Your instructions: An exact copy of the data is required, with no pictures in it.

(Data records)
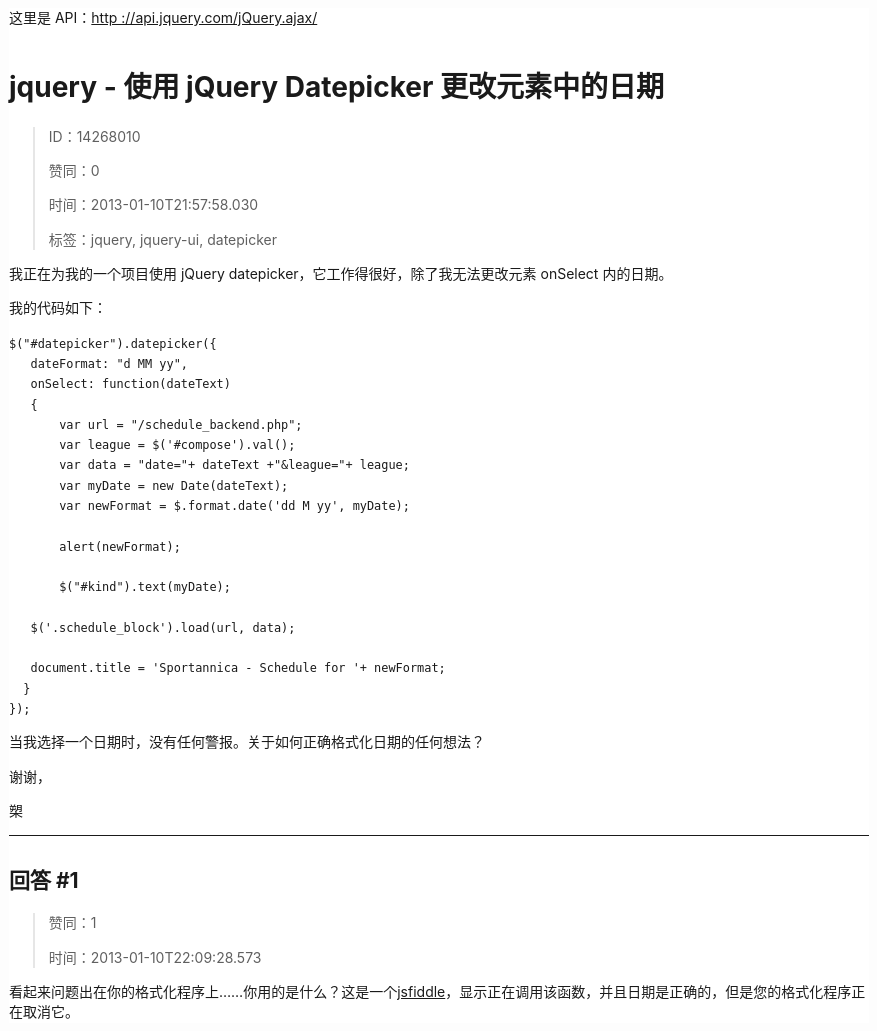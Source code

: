 这里是 API：[http ://api.jquery.com/jQuery.ajax/](http://api.jquery.com/jQuery.ajax/)

# jquery - 使用 jQuery Datepicker 更改元素中的日期

> ID：14268010
> 
> 赞同：0
> 
> 时间：2013-01-10T21:57:58.030
> 
> 标签：jquery, jquery-ui, datepicker

我正在为我的一个项目使用 jQuery datepicker，它工作得很好，除了我无法更改元素 onSelect 内的日期。

我的代码如下：

```
$("#datepicker").datepicker({
   dateFormat: "d MM yy",
   onSelect: function(dateText) 
   { 
       var url = "/schedule_backend.php";
       var league = $('#compose').val();
       var data = "date="+ dateText +"&league="+ league;
       var myDate = new Date(dateText);
       var newFormat = $.format.date('dd M yy', myDate);                

       alert(newFormat);

       $("#kind").text(myDate);

   $('.schedule_block').load(url, data);                

   document.title = 'Sportannica - Schedule for '+ newFormat;           
  }
}); 
```

当我选择一个日期时，没有任何警报。关于如何正确格式化日期的任何想法？

谢谢，

槊

* * *

## 回答 #1

> 赞同：1
> 
> 时间：2013-01-10T22:09:28.573

看起来问题出在你的格式化程序上……你用的是什么？这是一个[jsfiddle](http://jsfiddle.net/KwXxc/)，显示正在调用该函数，并且日期是正确的，但是您的格式化程序正在取消它。

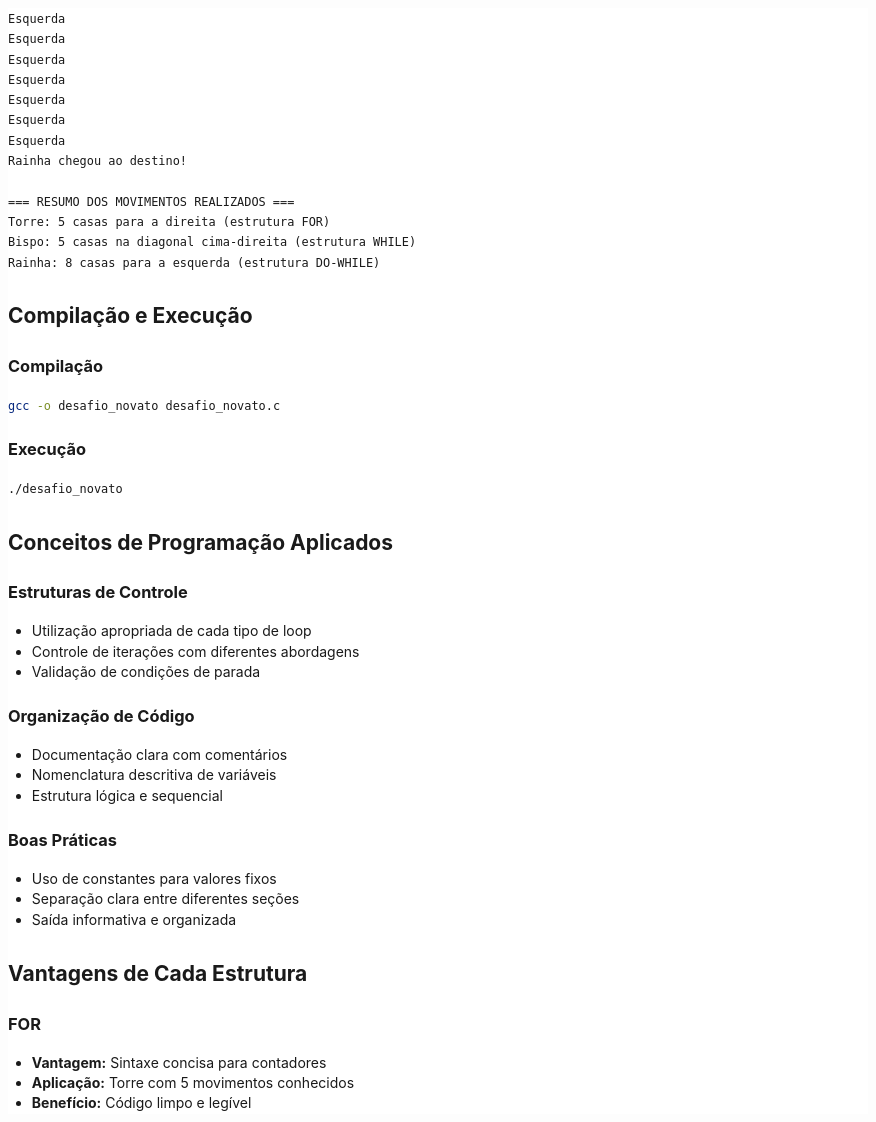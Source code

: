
 ```
Esquerda
Esquerda
Esquerda
Esquerda
Esquerda
Esquerda
Esquerda
Rainha chegou ao destino!

=== RESUMO DOS MOVIMENTOS REALIZADOS ===
Torre: 5 casas para a direita (estrutura FOR)
Bispo: 5 casas na diagonal cima-direita (estrutura WHILE)
Rainha: 8 casas para a esquerda (estrutura DO-WHILE)
```

## Compilação e Execução

### Compilação
```bash
gcc -o desafio_novato desafio_novato.c
```

### Execução
```bash
./desafio_novato
```

## Conceitos de Programação Aplicados

### Estruturas de Controle
- Utilização apropriada de cada tipo de loop
- Controle de iterações com diferentes abordagens
- Validação de condições de parada

### Organização de Código
- Documentação clara com comentários
- Nomenclatura descritiva de variáveis
- Estrutura lógica e sequencial

### Boas Práticas
- Uso de constantes para valores fixos
- Separação clara entre diferentes seções
- Saída informativa e organizada

## Vantagens de Cada Estrutura

### FOR
- **Vantagem:** Sintaxe concisa para contadores
- **Aplicação:** Torre com 5 movimentos conhecidos
- **Benefício:** Código limpo e legível
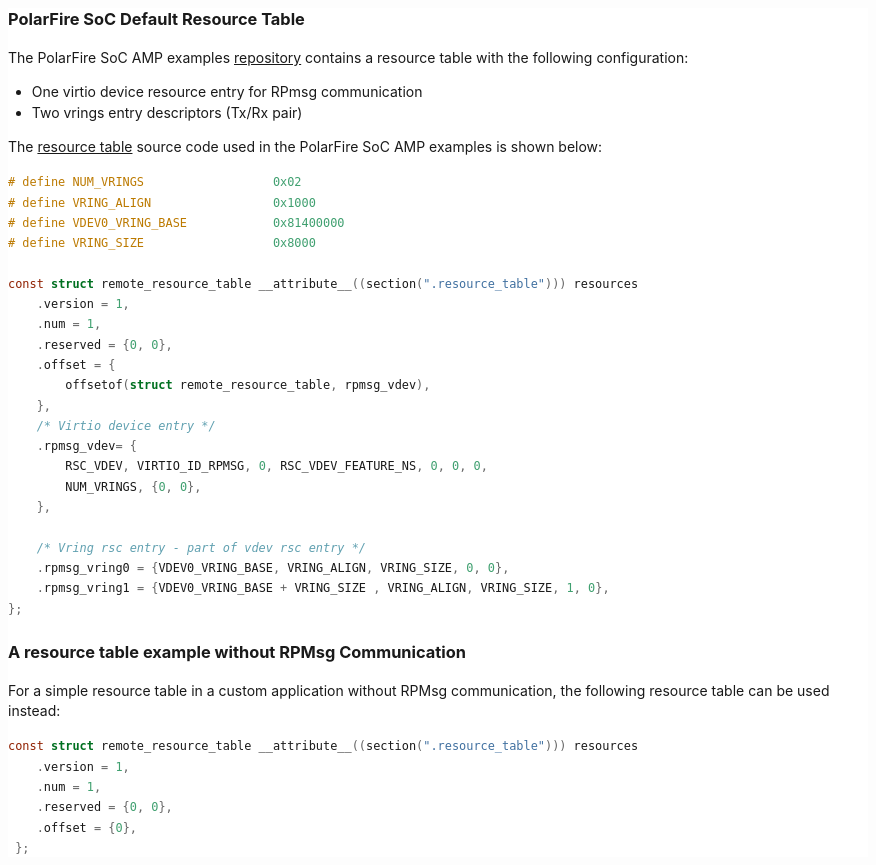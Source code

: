 <a name="polarfire-soc-default-resource-table"></a>

### PolarFire SoC Default Resource Table

The PolarFire SoC AMP examples [repository](https://mi-v-ecosystem.github.io/redirects/repo-polarfire-soc-amp-examples) contains a resource table with the following configuration:

- One virtio device resource entry for RPmsg communication
- Two vrings entry descriptors (Tx/Rx pair)

The [resource table](https://mi-v-ecosystem.github.io/redirects/polarfire-soc-amp-examples-rpmsg-rsc-table) source code used in the PolarFire SoC AMP examples is shown below:

```c
# define NUM_VRINGS                  0x02
# define VRING_ALIGN                 0x1000
# define VDEV0_VRING_BASE            0x81400000
# define VRING_SIZE                  0x8000

const struct remote_resource_table __attribute__((section(".resource_table"))) resources
    .version = 1,
    .num = 1,
    .reserved = {0, 0},
    .offset = {
        offsetof(struct remote_resource_table, rpmsg_vdev),
    },
    /* Virtio device entry */
    .rpmsg_vdev= {
        RSC_VDEV, VIRTIO_ID_RPMSG, 0, RSC_VDEV_FEATURE_NS, 0, 0, 0,
        NUM_VRINGS, {0, 0},
    },

    /* Vring rsc entry - part of vdev rsc entry */
    .rpmsg_vring0 = {VDEV0_VRING_BASE, VRING_ALIGN, VRING_SIZE, 0, 0},
    .rpmsg_vring1 = {VDEV0_VRING_BASE + VRING_SIZE , VRING_ALIGN, VRING_SIZE, 1, 0},
};
```

<a name="a-resource-table-example-without-rpmsg-communication"></a>

### A resource table example without RPMsg Communication

For a simple resource table in a custom application without RPMsg communication, the following resource table can be used instead:

```c
const struct remote_resource_table __attribute__((section(".resource_table"))) resources
    .version = 1,
    .num = 1,
    .reserved = {0, 0},
    .offset = {0},
 };
```

<a name="remoteproc-boot-modes"></a>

Task solution:
Source code

: 这里是 API：[http ://api.jquery.com/jQuery.ajax/](http://api.jquery.com/jQuery.ajax/)

# jquery - 使用 jQuery Datepicker 更改元素中的日期

> ID：14268010
> 
> 赞同：0
> 
> 时间：2013-01-10T21:57:58.030
> 
> 标签：jquery, jquery-ui, datepicker

我正在为我的一个项目使用 jQuery datepicker，它工作得很好，除了我无法更改元素 onSelect 内的日期。

我的代码如下：

```
$("#datepicker").datepicker({
   dateFormat: "d MM yy",
   onSelect: function(dateText) 
   { 
       var url = "/schedule_backend.php";
       var league = $('#compose').val();
       var data = "date="+ dateText +"&league="+ league;
       var myDate = new Date(dateText);
       var newFormat = $.format.date('dd M yy', myDate);                

       alert(newFormat);

       $("#kind").text(myDate);

   $('.schedule_block').load(url, data);                

   document.title = 'Sportannica - Schedule for '+ newFormat;           
  }
}); 
```

当我选择一个日期时，没有任何警报。关于如何正确格式化日期的任何想法？

谢谢，

槊

* * *

## 回答 #1

> 赞同：1
> 
> 时间：2013-01-10T22:09:28.573

看起来问题出在你的格式化程序上……你用的是什么？这是一个[jsfiddle](http://jsfiddle.net/KwXxc/)，显示正在调用该函数，并且日期是正确的，但是您的格式化程序正在取消它。

Source code

:
 ```
Esquerda
Esquerda
Esquerda
Esquerda
Esquerda
Esquerda
Esquerda
Rainha chegou ao destino!

=== RESUMO DOS MOVIMENTOS REALIZADOS ===
Torre: 5 casas para a direita (estrutura FOR)
Bispo: 5 casas na diagonal cima-direita (estrutura WHILE)
Rainha: 8 casas para a esquerda (estrutura DO-WHILE)
```

## Compilação e Execução

### Compilação
```bash
gcc -o desafio_novato desafio_novato.c
```

### Execução
```bash
./desafio_novato
```

## Conceitos de Programação Aplicados

### Estruturas de Controle
- Utilização apropriada de cada tipo de loop
- Controle de iterações com diferentes abordagens
- Validação de condições de parada

### Organização de Código
- Documentação clara com comentários
- Nomenclatura descritiva de variáveis
- Estrutura lógica e sequencial

### Boas Práticas
- Uso de constantes para valores fixos
- Separação clara entre diferentes seções
- Saída informativa e organizada

## Vantagens de Cada Estrutura

### FOR
- **Vantagem:** Sintaxe concisa para contadores
- **Aplicação:** Torre com 5 movimentos conhecidos
- **Benefício:** Código limpo e legível
Source code

: <a name="polarfire-soc-default-resource-table"></a>

### PolarFire SoC Default Resource Table

The PolarFire SoC AMP examples [repository](https://mi-v-ecosystem.github.io/redirects/repo-polarfire-soc-amp-examples) contains a resource table with the following configuration:

- One virtio device resource entry for RPmsg communication
- Two vrings entry descriptors (Tx/Rx pair)

The [resource table](https://mi-v-ecosystem.github.io/redirects/polarfire-soc-amp-examples-rpmsg-rsc-table) source code used in the PolarFire SoC AMP examples is shown below:

```c
# define NUM_VRINGS                  0x02
# define VRING_ALIGN                 0x1000
# define VDEV0_VRING_BASE            0x81400000
# define VRING_SIZE                  0x8000

const struct remote_resource_table __attribute__((section(".resource_table"))) resources
    .version = 1,
    .num = 1,
    .reserved = {0, 0},
    .offset = {
        offsetof(struct remote_resource_table, rpmsg_vdev),
    },
    /* Virtio device entry */
    .rpmsg_vdev= {
        RSC_VDEV, VIRTIO_ID_RPMSG, 0, RSC_VDEV_FEATURE_NS, 0, 0, 0,
        NUM_VRINGS, {0, 0},
    },

    /* Vring rsc entry - part of vdev rsc entry */
    .rpmsg_vring0 = {VDEV0_VRING_BASE, VRING_ALIGN, VRING_SIZE, 0, 0},
    .rpmsg_vring1 = {VDEV0_VRING_BASE + VRING_SIZE , VRING_ALIGN, VRING_SIZE, 1, 0},
};
```

<a name="a-resource-table-example-without-rpmsg-communication"></a>

### A resource table example without RPMsg Communication

For a simple resource table in a custom application without RPMsg communication, the following resource table can be used instead:

```c
const struct remote_resource_table __attribute__((section(".resource_table"))) resources
    .version = 1,
    .num = 1,
    .reserved = {0, 0},
    .offset = {0},
 };
```

<a name="remoteproc-boot-modes"></a>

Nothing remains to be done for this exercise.